All horticulture specimens entered must be grown by the exhibitor. Containers will be provided for the specimens. The classes for specimens are: Flowering house or patio plants, foliage house or patio plants, herbs, orchids in bloom in containers, and cacti. Consultants will be on hand when specimens are entered to help identify them by genus and species, which will go on the entry tag. Container-grown plants must be in the exhibitor’s possession for at least 90 days. If the container has multiple plants, it must be in the exhibitor’s possession for at least six weeks.
The design portion of the flower show has a romantic Valentine’s Day theme. The titles for the arrangements are: “Love in Bloom” using fresh and/or dried plant material, exhibited on a white tablecloth, “Tiny Treasures … A Gift of Love” using fresh and/or dried plant material, design can be up to eight inches in height, width, and depth, staged on graduated boxes which are draped, “One Love” using fresh and/or dried material, staged inside a frame 36 inches high, 24 inches wide and 12 inches deep, provided by the Yuma Federated Garden Clubs, and “First Kiss” open to novice arrangers who have never won a blue ribbon in a standard flower show. Any blue ribbons won at the Yuma County Fair do not count, allowing exhibitors to enter an arrangement in “First Kiss.” Fresh and/or dried materials can be used.

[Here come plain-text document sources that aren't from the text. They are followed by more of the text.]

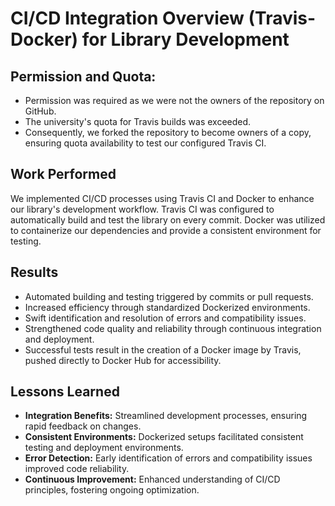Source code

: # CI/CD Integration Overview (Travis-Docker) for Library Development

## Permission and Quota:
- Permission was required as we were not the owners of the repository on GitHub.
- The university's quota for Travis builds was exceeded.
- Consequently, we forked the repository to become owners of a copy, ensuring quota availability to test our configured Travis CI.

## Work Performed
We implemented CI/CD processes using Travis CI and Docker to enhance our library's development workflow. Travis CI was configured to automatically build and test the library on every commit. Docker was utilized to containerize our dependencies and provide a consistent environment for testing.

## Results
- Automated building and testing triggered by commits or pull requests.
- Increased efficiency through standardized Dockerized environments.
- Swift identification and resolution of errors and compatibility issues.
- Strengthened code quality and reliability through continuous integration and deployment.
- Successful tests result in the creation of a Docker image by Travis, pushed directly to Docker Hub for accessibility.

## Lessons Learned
- **Integration Benefits:** Streamlined development processes, ensuring rapid feedback on changes.
- **Consistent Environments:** Dockerized setups facilitated consistent testing and deployment environments.
- **Error Detection:** Early identification of errors and compatibility issues improved code reliability.
- **Continuous Improvement:** Enhanced understanding of CI/CD principles, fostering ongoing optimization.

Plant materials used in each arrangement will be listed on a 3x5 card to provide plant identification information to the public. No artificial materials are allowed in the floral designs.
If you would like to create a flower arrangement for any of these titles, call Mary Lou Milstead at 783-3145 and reserve a spot. Arrangements not reserved are still welcome, it just makes it easier to know how many tables are needed for each design if the public calls and requests to create a particular arrangement. The show is for everyone who enjoys gardening, so why not give it a try and enter both plant specimens and an arrangement?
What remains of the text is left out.